If you want to draw the perspective s’ of a line that belongs to a vertical plane α, perpendicular to the picture plane:
– set the vanishing point I’s on the vanishing line I’α and on the distance circle;
– draw the perspective s’.
Points in given positions on a line perpendicular to the picture plane
Imagine a straight line r, perpendicular to the picture plane, which belongs to the horizontal plane π1. On this plane, π1, set up two straight lines m, sloping at 45° to the picture plane.
These two lines meet the line r and the trace tπ1 of the reference plane π1. Therefore the two above mentioned lines m identify on the line r and on the line tπ1 two segments: (AB) and (A”B”), respectively, which are equals.
Indeed:
– the triangle (A Tr A”) is isosceles so that (A Tr) = (TrA”);
– the triangle (B Tr B”) is isosceles so that (B Tr) = (TrB”);
– therefore (AB) = (A”B”). It means that, if we draw the perspectives of the two straight lines m (AA”) and m (BB”) we shall obtain on r’ the perspectives A’ and B’ of the points A and B.

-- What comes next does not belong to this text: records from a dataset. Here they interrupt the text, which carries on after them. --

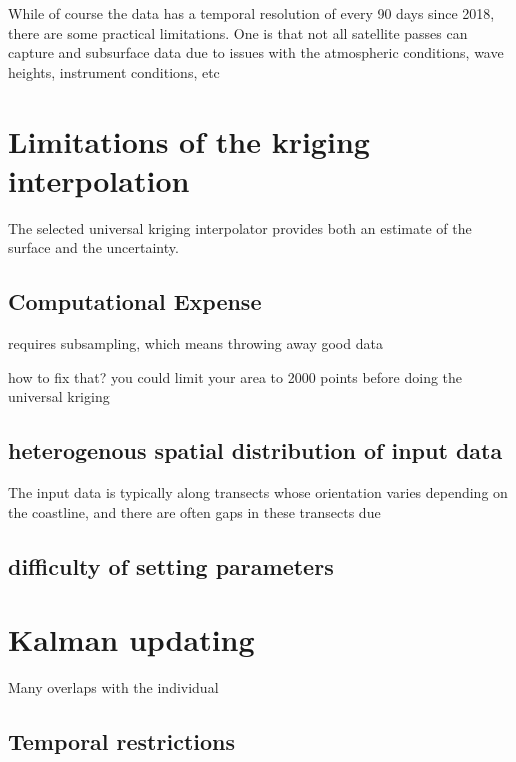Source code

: While of course the data has a temporal resolution of every 90 days since 2018, there are some practical limitations. One is that not all satellite passes can capture and subsurface data due to issues with the atmospheric conditions, wave heights, instrument conditions, etc 

\section{Limitations of the kriging interpolation}

The selected universal kriging interpolator provides both an estimate of the surface and the uncertainty. 
\subsection{Computational Expense}
requires subsampling, which means throwing away good data

how to fix that? you could limit your area to 2000 points before doing the universal kriging 
\subsection{heterogenous spatial distribution of input data}

The input data is typically along transects whose orientation varies depending on the coastline, and there are often gaps in these transects due 
\subsection{difficulty of setting parameters}

\section{Kalman updating}
Many overlaps with the individual 
\subsection{Temporal restrictions}
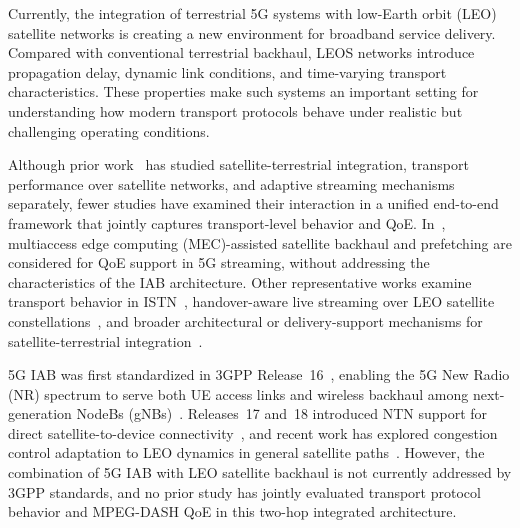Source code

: \documentclass[journal]{IEEEtran}
\begin{document}
Currently, the integration of terrestrial 5G systems with low-Earth orbit (LEO) satellite networks is creating a new environment for broadband service delivery. Compared with conventional terrestrial backhaul, LEOS networks introduce propagation delay, dynamic link conditions, and time-varying transport characteristics. These properties make such systems an important setting for understanding how modern transport protocols behave under realistic but challenging operating conditions.

Although prior work~\cite{Kim2019,Ge2019,Wang2018,Fang2024,Alshagri2023,Yang2018} has studied satellite-terrestrial integration, transport performance over satellite networks, and adaptive streaming mechanisms separately, fewer studies have examined their interaction in a unified end-to-end framework that jointly captures transport-level behavior and QoE. In~\cite{Ge2019}, multiaccess edge computing (MEC)-assisted satellite backhaul and prefetching are considered for QoE support in 5G streaming, without addressing the characteristics of the IAB architecture. Other representative works examine transport behavior in ISTN~\cite{Alshagri2023,Yang2018}, handover-aware live streaming over LEO satellite constellations~\cite{Fang2024}, and broader architectural or delivery-support mechanisms for satellite-terrestrial integration~\cite{Kim2019,Wang2018}.  

5G IAB was first standardized in 3GPP Release~16~\cite{3GPP_TS_138_300_R16}, enabling the 5G New Radio (NR) spectrum to serve both UE access links and wireless backhaul among next-generation NodeBs (gNBs)~\cite{Leyva2020,Rinaldi2020}. Releases~17 and~18 introduced NTN support for direct satellite-to-device connectivity~\cite{3GPP_TR_38_821,3GPP_TR_23_700_27}, and recent work has explored congestion control adaptation to LEO dynamics in general satellite paths~\cite{Lai2025}. However, the combination of 5G IAB with LEO satellite backhaul is not currently addressed by 3GPP standards, and no prior study has jointly evaluated transport protocol behavior and MPEG-DASH QoE in this two-hop integrated architecture.
\end{document}
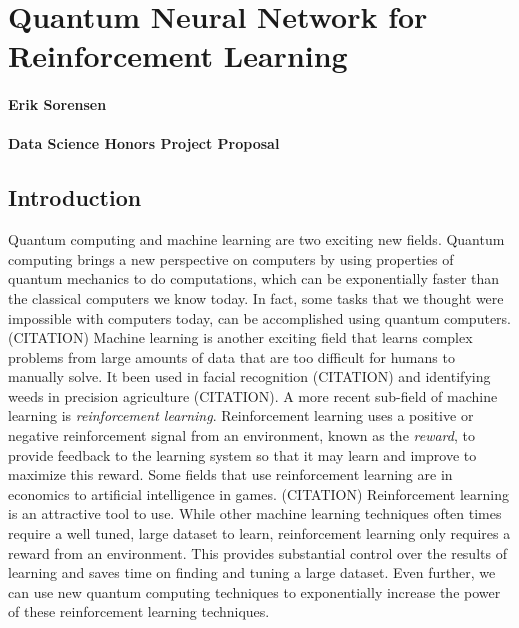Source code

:\documentclass[]{article}
\date{}
\let\oldparagraph\paragraph
\renewcommand{\paragraph}[1]{\oldparagraph{#1}\mbox{}}
\begin{document}
\section{Quantum Neural Network for Reinforcement
Learning}\label{quantum-neural-network-for-reinforcement-learning}

\paragraph{Erik Sorensen}\label{erik-sorensen}

\paragraph{Data Science Honors Project
Proposal}\label{data-science-honors-project-proposal}

\subsection{Introduction}\label{introduction}

Quantum computing and machine learning are two exciting new fields.
Quantum computing brings a new perspective on computers by using
properties of quantum mechanics to do computations, which can be
exponentially faster than the classical computers we know today. In
fact, some tasks that we thought were impossible with computers today,
can be accomplished using quantum computers. (CITATION) Machine learning
is another exciting field that learns complex problems from large
amounts of data that are too difficult for humans to manually solve. It
been used in facial recognition (CITATION) and identifying weeds in
precision agriculture (CITATION). A more recent sub-field of machine
learning is \emph{reinforcement learning}. Reinforcement learning uses a
positive or negative reinforcement signal from an environment, known as
the \emph{reward}, to provide feedback to the learning system so that it
may learn and improve to maximize this reward. Some fields that use
reinforcement learning are in economics to artificial intelligence in
games. (CITATION) Reinforcement learning is an attractive tool to use.
While other machine learning techniques often times require a well
tuned, large dataset to learn, reinforcement learning only requires a
reward from an environment. This provides substantial control over the
results of learning and saves time on finding and tuning a large
dataset. Even further, we can use new quantum computing techniques to
exponentially increase the power of these reinforcement learning
techniques.
\end{document}
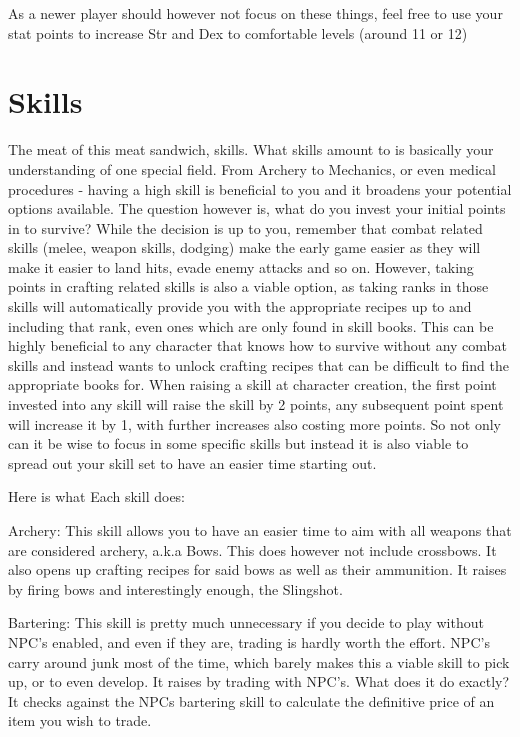 \documentclass[11pt]{report}
\begin{document}
As a newer player should however not focus on these things, feel free to use your stat points to increase Str and Dex to comfortable levels (around 11 or 12)

\section{Skills}

The meat of this meat sandwich, skills. What skills amount to is basically your understanding of one special field. From Archery to Mechanics, or even medical procedures - having a high skill is beneficial to you and it broadens your potential options available. The question however is, what do you invest your initial points in to survive? While the decision is up to you, remember that combat related skills (melee, weapon skills, dodging) make the early game easier as they will make it easier to land hits, evade enemy attacks and so on. However, taking points in crafting related skills is also a viable option, as taking ranks in those skills will automatically provide you with the appropriate recipes up to and including that rank, even ones which are only found in skill books. This can be highly beneficial to any character that knows how to survive without any combat skills and instead wants to unlock crafting recipes that can be difficult to find the appropriate books for. When raising a skill at character creation, the first point invested into any skill will raise the skill by 2 points, any subsequent point spent will increase it by 1, with further increases also costing more points. So not only can it be wise to focus in some specific skills but instead it is also viable to spread out your skill set to have an easier time starting out.

Here is what Each skill does:

Archery: This skill allows you to have an easier time to aim with all weapons that are considered archery, a.k.a Bows. This does however not include crossbows. It also opens up crafting recipes for said bows as well as their ammunition. It raises by firing bows and interestingly enough, the Slingshot.

Bartering: This skill is pretty much unnecessary if you decide to play without NPC's enabled, and even if they are, trading is hardly worth the effort. NPC's carry around junk most of the time, which barely makes this a viable skill to pick up, or to even develop. It raises by trading with NPC's. What does it do exactly? It checks against the NPCs bartering skill to calculate the definitive price of an item you wish to trade.
\end{document}
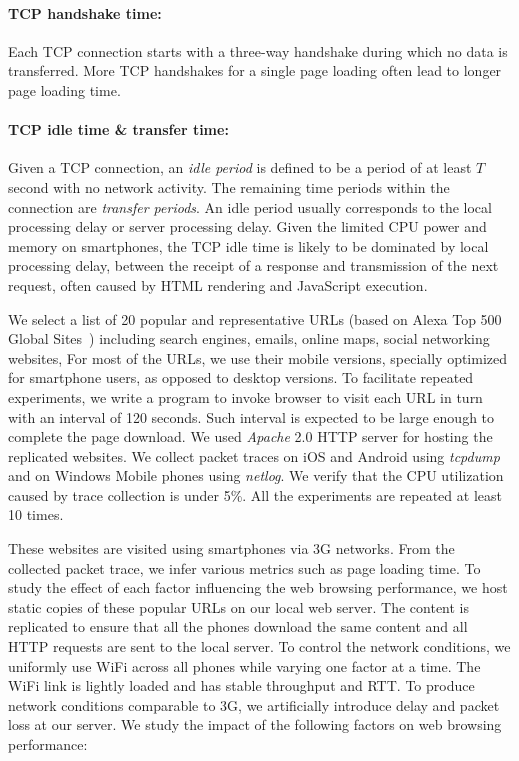 
\paragraph{TCP handshake time:} Each TCP connection starts with a
three-way handshake during which no data is transferred. More TCP 
handshakes for a single page loading often lead to longer page loading 
time.

\paragraph{TCP idle time \& transfer time:} Given a TCP connection, 
an {\it idle period} is defined to be a period of at least $T$ second 
with no network activity. The remaining time periods within the 
connection are {\it transfer periods}. An idle period usually 
corresponds to the local processing delay or server processing 
delay. Given the limited CPU power and memory on smartphones, the 
TCP idle time is likely to be dominated by local processing delay, 
\eg between the receipt of a response and transmission of the next 
request, often caused by HTML rendering and JavaScript execution.

\label{sec:app.setup}

We select a list of 20 popular and representative URLs (based on Alexa Top 500 Global Sites~\cite{alexa}) including search engines, emails, online maps, social networking websites, \etc
For most of the URLs, we use their mobile versions, specially optimized for smartphone users, as opposed to desktop versions. To facilitate repeated experiments, we write a program to invoke browser to visit each URL in turn with an interval of 120 seconds. Such interval is expected to be large enough to complete the page download. We used \emph{Apache} 2.0 HTTP server for hosting the replicated websites. We collect packet traces on iOS and Android using {\em tcpdump} and on Windows Mobile phones using {\em netlog}. We verify that the CPU utilization caused by trace collection is under 5\%. All the experiments are repeated at least 10 times.

These websites are visited using smartphones via 3G networks. From the collected 
packet trace, we infer various metrics such as page loading time.
To study the effect of each factor influencing the web browsing
performance, we host static copies of these popular URLs on our 
local web server. The content is replicated to ensure that all the 
phones download the same content and all HTTP requests are sent to 
the local server. To control the network conditions, we uniformly 
use WiFi across all phones while varying one factor at a time. 
The WiFi link is lightly loaded and has stable throughput and RTT. 
To produce network conditions comparable to 3G, we artificially 
introduce delay and packet loss at our server. We study the impact 
of the following factors on web browsing performance:

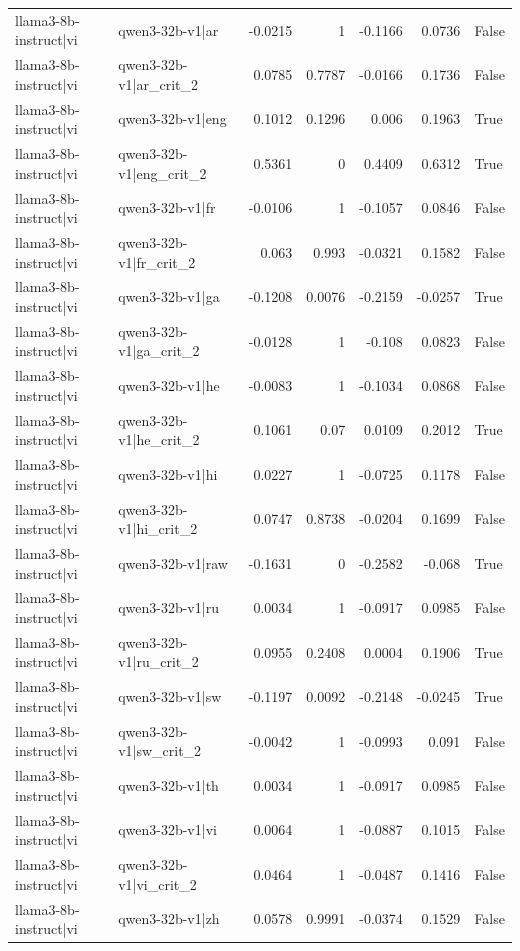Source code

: \begin{table}
\begin{tabular}{l l r r r r l}
llama3-8b-instruct|vi & qwen3-32b-v1|ar & -0.0215 & 1 & -0.1166 & 0.0736 & False \\
llama3-8b-instruct|vi & qwen3-32b-v1|ar_crit_2 & 0.0785 & 0.7787 & -0.0166 & 0.1736 & False \\
llama3-8b-instruct|vi & qwen3-32b-v1|eng & 0.1012 & 0.1296 & 0.006 & 0.1963 & True \\
llama3-8b-instruct|vi & qwen3-32b-v1|eng_crit_2 & 0.5361 & 0 & 0.4409 & 0.6312 & True \\
llama3-8b-instruct|vi & qwen3-32b-v1|fr & -0.0106 & 1 & -0.1057 & 0.0846 & False \\
llama3-8b-instruct|vi & qwen3-32b-v1|fr_crit_2 & 0.063 & 0.993 & -0.0321 & 0.1582 & False \\
llama3-8b-instruct|vi & qwen3-32b-v1|ga & -0.1208 & 0.0076 & -0.2159 & -0.0257 & True \\
llama3-8b-instruct|vi & qwen3-32b-v1|ga_crit_2 & -0.0128 & 1 & -0.108 & 0.0823 & False \\
llama3-8b-instruct|vi & qwen3-32b-v1|he & -0.0083 & 1 & -0.1034 & 0.0868 & False \\
llama3-8b-instruct|vi & qwen3-32b-v1|he_crit_2 & 0.1061 & 0.07 & 0.0109 & 0.2012 & True \\
llama3-8b-instruct|vi & qwen3-32b-v1|hi & 0.0227 & 1 & -0.0725 & 0.1178 & False \\
llama3-8b-instruct|vi & qwen3-32b-v1|hi_crit_2 & 0.0747 & 0.8738 & -0.0204 & 0.1699 & False \\
llama3-8b-instruct|vi & qwen3-32b-v1|raw & -0.1631 & 0 & -0.2582 & -0.068 & True \\
llama3-8b-instruct|vi & qwen3-32b-v1|ru & 0.0034 & 1 & -0.0917 & 0.0985 & False \\
llama3-8b-instruct|vi & qwen3-32b-v1|ru_crit_2 & 0.0955 & 0.2408 & 0.0004 & 0.1906 & True \\
llama3-8b-instruct|vi & qwen3-32b-v1|sw & -0.1197 & 0.0092 & -0.2148 & -0.0245 & True \\
llama3-8b-instruct|vi & qwen3-32b-v1|sw_crit_2 & -0.0042 & 1 & -0.0993 & 0.091 & False \\
llama3-8b-instruct|vi & qwen3-32b-v1|th & 0.0034 & 1 & -0.0917 & 0.0985 & False \\
llama3-8b-instruct|vi & qwen3-32b-v1|vi & 0.0064 & 1 & -0.0887 & 0.1015 & False \\
llama3-8b-instruct|vi & qwen3-32b-v1|vi_crit_2 & 0.0464 & 1 & -0.0487 & 0.1416 & False \\
llama3-8b-instruct|vi & qwen3-32b-v1|zh & 0.0578 & 0.9991 & -0.0374 & 0.1529 & False \\

\end{tabular}
\end{table}

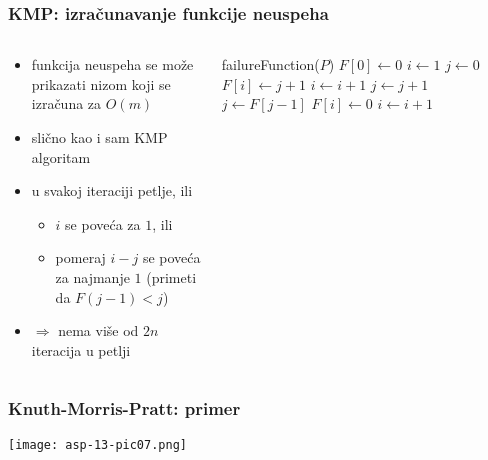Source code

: \documentclass[compress,aspectratio=169]{beamer}
\begin{document}
\begin{frame}[fragile,shrink=12]
  \frametitle{KMP: izračunavanje funkcije neuspeha}
  \begin{columns}
    \begin{column}[t]{8cm}
      \begin{itemize}
        \item funkcija neuspeha se može prikazati nizom koji se izračuna za $O(m)$
        \item slično kao i sam KMP algoritam
        \item u svakoj iteraciji petlje, ili
        \begin{itemize}
          \item $i$ se poveća za $1$, ili
          \item pomeraj $i-j$ se poveća za najmanje $1$ (primeti da $F(j-1)<j$)
        \end{itemize}
        \item $\Rightarrow$ nema više od $2n$ iteracija u petlji
      \end{itemize}
    \end{column}
    \begin{column}[t]{8cm}
      \begin{algorithmic}
        \STATE failureFunction($P$)
        \STATE $F[0] \leftarrow 0$
        \STATE $i \leftarrow 1$
        \STATE $j \leftarrow 0$
            \STATE $F[i] \leftarrow j+1$ 
            \STATE $i \leftarrow i+1$
            \STATE $j \leftarrow j+1$
            \STATE $j \leftarrow F[j-1]$ 
          \ELSE
            \STATE $F[i] \leftarrow 0$ 
            \STATE $i \leftarrow i + 1$
          \ENDIF
        \ENDWHILE
      \end{algorithmic}    
    \end{column}
  \end{columns}
\end{frame}

\begin{frame}[fragile]
  \frametitle{Knuth-Morris-Pratt: primer}
  \begin{center}
    \texttt{[image: asp-13-pic07.png]}
  \end{center}
\end{frame}
\end{document}
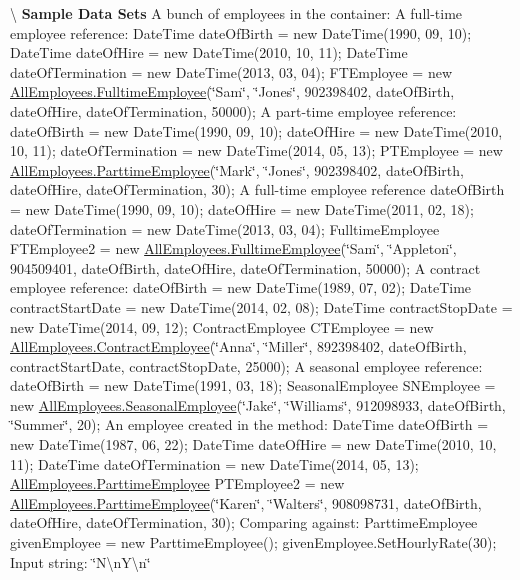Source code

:\textbackslash{} {\bfseries  Sample Data Sets} A bunch of employees in the container\+: A full-\/time employee reference\+: Date\+Time date\+Of\+Birth = new Date\+Time(1990, 09, 10); Date\+Time date\+Of\+Hire = new Date\+Time(2010, 10, 11); Date\+Time date\+Of\+Termination = new Date\+Time(2013, 03, 04); F\+T\+Employee = new \hyperlink{class_all_employees_1_1_fulltime_employee}{All\+Employees.\+Fulltime\+Employee}(\char`\"{}\+Sam\char`\"{}, \char`\"{}\+Jones\char`\"{}, 902398402, date\+Of\+Birth, date\+Of\+Hire, date\+Of\+Termination, 50000); A part-\/time employee reference\+: date\+Of\+Birth = new Date\+Time(1990, 09, 10); date\+Of\+Hire = new Date\+Time(2010, 10, 11); date\+Of\+Termination = new Date\+Time(2014, 05, 13); P\+T\+Employee = new \hyperlink{class_all_employees_1_1_parttime_employee}{All\+Employees.\+Parttime\+Employee}(\char`\"{}\+Mark\char`\"{}, \char`\"{}\+Jones\char`\"{}, 902398402, date\+Of\+Birth, date\+Of\+Hire, date\+Of\+Termination, 30); A full-\/time employee reference date\+Of\+Birth = new Date\+Time(1990, 09, 10); date\+Of\+Hire = new Date\+Time(2011, 02, 18); date\+Of\+Termination = new Date\+Time(2013, 03, 04); Fulltime\+Employee F\+T\+Employee2 = new \hyperlink{class_all_employees_1_1_fulltime_employee}{All\+Employees.\+Fulltime\+Employee}(\char`\"{}\+Sam\char`\"{}, \char`\"{}\+Appleton\char`\"{}, 904509401, date\+Of\+Birth, date\+Of\+Hire, date\+Of\+Termination, 50000); A contract employee reference\+: date\+Of\+Birth = new Date\+Time(1989, 07, 02); Date\+Time contract\+Start\+Date = new Date\+Time(2014, 02, 08); Date\+Time contract\+Stop\+Date = new Date\+Time(2014, 09, 12); Contract\+Employee C\+T\+Employee = new \hyperlink{class_all_employees_1_1_contract_employee}{All\+Employees.\+Contract\+Employee}(\char`\"{}\+Anna\char`\"{}, \char`\"{}\+Miller\char`\"{}, 892398402, date\+Of\+Birth, contract\+Start\+Date, contract\+Stop\+Date, 25000); A seasonal employee reference\+: date\+Of\+Birth = new Date\+Time(1991, 03, 18); Seasonal\+Employee S\+N\+Employee = new \hyperlink{class_all_employees_1_1_seasonal_employee}{All\+Employees.\+Seasonal\+Employee}(\char`\"{}\+Jake\char`\"{}, \char`\"{}\+Williams\char`\"{}, 912098933, date\+Of\+Birth, \char`\"{}\+Summer\char`\"{}, 20); An employee created in the method\+: Date\+Time date\+Of\+Birth = new Date\+Time(1987, 06, 22); Date\+Time date\+Of\+Hire = new Date\+Time(2010, 10, 11); Date\+Time date\+Of\+Termination = new Date\+Time(2014, 05, 13); \hyperlink{class_all_employees_1_1_parttime_employee}{All\+Employees.\+Parttime\+Employee} P\+T\+Employee2 = new \hyperlink{class_all_employees_1_1_parttime_employee}{All\+Employees.\+Parttime\+Employee}(\char`\"{}\+Karen\char`\"{}, \char`\"{}\+Walters\char`\"{}, 908098731, date\+Of\+Birth, date\+Of\+Hire, date\+Of\+Termination, 30); Comparing against\+: Parttime\+Employee given\+Employee = new Parttime\+Employee(); given\+Employee.\+Set\+Hourly\+Rate(30); Input string\+: \char`\"{}\+N\textbackslash{}n\+Y\textbackslash{}n\char`\"{}

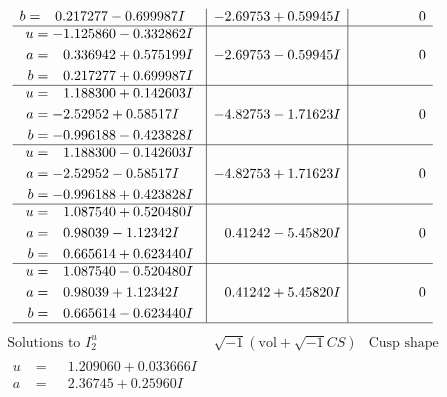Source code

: \documentclass[1p]{elsarticle_modified}
\theoremstyle{definition}
\newcommand{\I}{\sqrt{-1}}
\begin{document}
$$\begin{array}{c|c|c}
\begin{aligned}
b &= \phantom{-}0.217277 - 0.699987 I\end{aligned}
 & -2.69753 + 0.59945 I & \phantom{-0.000000 } 0 \\ \hline\begin{aligned}
u &= -1.125860 - 0.332862 I \\
a &= \phantom{-}0.336942 + 0.575199 I \\
b &= \phantom{-}0.217277 + 0.699987 I\end{aligned}
 & -2.69753 - 0.59945 I & \phantom{-0.000000 } 0 \\ \hline\begin{aligned}
u &= \phantom{-}1.188300 + 0.142603 I \\
a &= -2.52952 + 0.58517 I \\
b &= -0.996188 - 0.423828 I\end{aligned}
 & -4.82753 - 1.71623 I & \phantom{-0.000000 } 0 \\ \hline\begin{aligned}
u &= \phantom{-}1.188300 - 0.142603 I \\
a &= -2.52952 - 0.58517 I \\
b &= -0.996188 + 0.423828 I\end{aligned}
 & -4.82753 + 1.71623 I & \phantom{-0.000000 } 0 \\ \hline\begin{aligned}
u &= \phantom{-}1.087540 + 0.520480 I \\
a &= \phantom{-}0.98039 - 1.12342 I \\
b &= \phantom{-}0.665614 + 0.623440 I\end{aligned}
 & \phantom{-}0.41242 - 5.45820 I & \phantom{-0.000000 } 0 \\ \hline\begin{aligned}
u &= \phantom{-}1.087540 - 0.520480 I \\
a &= \phantom{-}0.98039 + 1.12342 I \\
b &= \phantom{-}0.665614 - 0.623440 I\end{aligned}
 & \phantom{-}0.41242 + 5.45820 I & \phantom{-0.000000 } 0\\
 \hline 
 \end{array}$$\newpage$$\begin{array}{c|c|c}  
\text{Solutions to }I^u_{2}& \I (\text{vol} + \sqrt{-1}CS) & \text{Cusp shape}\\
 \hline 
\begin{aligned}
u &= \phantom{-}1.209060 + 0.033666 I \\
a &= \phantom{-}2.36745 + 0.25960 I \\

\end{aligned}
\end{array}$$
\end{document}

Consider now the projecting plane π10, which passes through the centre of projection O and is parallel to the
plane π1. This plane meets the picture plane in the vanishing line i’π1, which is parallel to the trace tπ1, as we
know. On the above mentioned plane, construct the projecting straight lines r0 and m0, which meet the i’π1 vanishing
line in the vanishing points I’r ≡ O0 and I’m.
Observe that:
– the triangle (O I’r I’m) is similar to the triangle (ATr A”) and it is therefore an isosceles triangle, having
equal the sides (I’m I’r) and (I’r O).
We can resume the above observations in this statement:
the distance of the vanishing point I’m of the straight line m from the vanishing point I’r of the line r is equal to the distance of the vanishing point I’r from the projection centre O;
– if the line r is perpendicular to the picture plane, the vanishing point I’m belongs to the distance circle.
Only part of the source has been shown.